_Task_:
As the answer, set down the lines below from the one containing "Оставте установочный путь" through the one containing "На следующем окне", exactly and inclusively, and no others.

(Items from a data source)
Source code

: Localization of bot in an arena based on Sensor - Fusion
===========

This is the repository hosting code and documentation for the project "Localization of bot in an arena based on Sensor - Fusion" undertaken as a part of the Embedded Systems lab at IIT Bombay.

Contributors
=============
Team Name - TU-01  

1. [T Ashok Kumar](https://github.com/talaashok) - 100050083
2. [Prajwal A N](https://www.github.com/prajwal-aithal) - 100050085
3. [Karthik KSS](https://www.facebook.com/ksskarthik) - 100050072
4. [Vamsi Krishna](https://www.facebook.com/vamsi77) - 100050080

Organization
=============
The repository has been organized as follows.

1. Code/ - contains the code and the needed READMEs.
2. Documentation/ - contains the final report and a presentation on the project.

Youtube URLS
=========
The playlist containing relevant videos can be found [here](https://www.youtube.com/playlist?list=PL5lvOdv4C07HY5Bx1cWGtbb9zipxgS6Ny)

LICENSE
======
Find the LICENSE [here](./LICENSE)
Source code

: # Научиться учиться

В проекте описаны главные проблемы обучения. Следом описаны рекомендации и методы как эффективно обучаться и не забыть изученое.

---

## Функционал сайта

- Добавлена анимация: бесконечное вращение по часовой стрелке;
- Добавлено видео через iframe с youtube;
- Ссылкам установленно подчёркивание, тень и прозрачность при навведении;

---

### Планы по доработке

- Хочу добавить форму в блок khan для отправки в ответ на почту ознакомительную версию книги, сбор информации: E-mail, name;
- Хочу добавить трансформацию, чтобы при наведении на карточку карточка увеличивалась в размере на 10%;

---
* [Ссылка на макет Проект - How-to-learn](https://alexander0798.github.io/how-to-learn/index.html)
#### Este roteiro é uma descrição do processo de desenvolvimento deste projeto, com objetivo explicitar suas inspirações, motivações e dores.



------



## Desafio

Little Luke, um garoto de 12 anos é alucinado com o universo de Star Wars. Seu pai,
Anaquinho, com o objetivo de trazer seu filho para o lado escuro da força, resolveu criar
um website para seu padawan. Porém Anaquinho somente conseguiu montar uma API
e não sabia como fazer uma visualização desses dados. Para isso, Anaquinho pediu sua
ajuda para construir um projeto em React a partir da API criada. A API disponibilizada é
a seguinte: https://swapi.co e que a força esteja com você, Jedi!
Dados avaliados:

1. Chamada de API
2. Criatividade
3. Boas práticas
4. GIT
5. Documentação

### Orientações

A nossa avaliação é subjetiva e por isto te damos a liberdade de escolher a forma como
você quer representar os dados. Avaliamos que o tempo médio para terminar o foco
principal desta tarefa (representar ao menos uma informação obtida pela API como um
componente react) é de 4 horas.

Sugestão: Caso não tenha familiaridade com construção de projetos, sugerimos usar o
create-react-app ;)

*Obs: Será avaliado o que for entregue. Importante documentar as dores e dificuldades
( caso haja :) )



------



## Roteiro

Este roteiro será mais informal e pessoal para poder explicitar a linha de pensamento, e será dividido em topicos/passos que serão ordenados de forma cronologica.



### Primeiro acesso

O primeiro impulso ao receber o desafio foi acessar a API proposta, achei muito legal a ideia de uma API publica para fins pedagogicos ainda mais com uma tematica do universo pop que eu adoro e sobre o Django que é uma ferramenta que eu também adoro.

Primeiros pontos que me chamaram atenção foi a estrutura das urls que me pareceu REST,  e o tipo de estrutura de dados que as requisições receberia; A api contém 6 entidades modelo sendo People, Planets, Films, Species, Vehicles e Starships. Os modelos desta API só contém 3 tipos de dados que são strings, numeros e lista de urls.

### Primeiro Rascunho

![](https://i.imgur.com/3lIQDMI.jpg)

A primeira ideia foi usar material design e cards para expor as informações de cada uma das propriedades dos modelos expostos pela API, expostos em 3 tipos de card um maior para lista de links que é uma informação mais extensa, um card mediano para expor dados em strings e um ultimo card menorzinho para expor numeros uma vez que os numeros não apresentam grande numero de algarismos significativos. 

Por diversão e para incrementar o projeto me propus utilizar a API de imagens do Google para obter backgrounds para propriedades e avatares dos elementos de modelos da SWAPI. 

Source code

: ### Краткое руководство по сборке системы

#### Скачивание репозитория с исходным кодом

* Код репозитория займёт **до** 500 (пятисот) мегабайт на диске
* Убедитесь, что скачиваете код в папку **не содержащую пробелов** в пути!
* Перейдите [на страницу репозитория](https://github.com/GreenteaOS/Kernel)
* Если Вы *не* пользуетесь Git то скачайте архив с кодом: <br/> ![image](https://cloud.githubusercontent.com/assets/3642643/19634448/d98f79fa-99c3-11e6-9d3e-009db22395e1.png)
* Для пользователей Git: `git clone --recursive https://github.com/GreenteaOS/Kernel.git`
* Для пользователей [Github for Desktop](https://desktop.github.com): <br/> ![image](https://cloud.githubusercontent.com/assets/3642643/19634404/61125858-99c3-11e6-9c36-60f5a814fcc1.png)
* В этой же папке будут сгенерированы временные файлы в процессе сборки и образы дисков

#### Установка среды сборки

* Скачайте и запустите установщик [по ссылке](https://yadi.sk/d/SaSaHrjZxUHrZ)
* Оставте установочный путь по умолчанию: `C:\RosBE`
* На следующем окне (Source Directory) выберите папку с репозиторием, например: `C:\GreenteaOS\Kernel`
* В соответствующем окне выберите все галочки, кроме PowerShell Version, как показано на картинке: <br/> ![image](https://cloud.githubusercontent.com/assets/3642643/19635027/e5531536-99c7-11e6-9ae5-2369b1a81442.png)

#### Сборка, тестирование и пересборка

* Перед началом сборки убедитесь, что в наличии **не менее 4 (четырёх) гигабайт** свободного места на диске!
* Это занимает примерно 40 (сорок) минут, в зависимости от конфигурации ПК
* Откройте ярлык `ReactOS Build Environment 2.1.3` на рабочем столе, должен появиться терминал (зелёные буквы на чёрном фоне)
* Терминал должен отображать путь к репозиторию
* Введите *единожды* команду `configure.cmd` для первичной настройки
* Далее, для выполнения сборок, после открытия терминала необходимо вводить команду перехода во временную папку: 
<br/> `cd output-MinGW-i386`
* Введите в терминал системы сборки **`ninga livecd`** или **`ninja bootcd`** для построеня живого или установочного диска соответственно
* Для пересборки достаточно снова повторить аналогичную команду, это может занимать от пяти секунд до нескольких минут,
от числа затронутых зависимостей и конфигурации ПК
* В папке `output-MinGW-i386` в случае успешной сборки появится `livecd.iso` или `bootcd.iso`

_Exercise answer_:
* Оставте установочный путь по умолчанию: `C:\RosBE`
* На следующем окне (Source Directory) выберите папку с репозиторием, например: `C:\GreenteaOS\Kernel`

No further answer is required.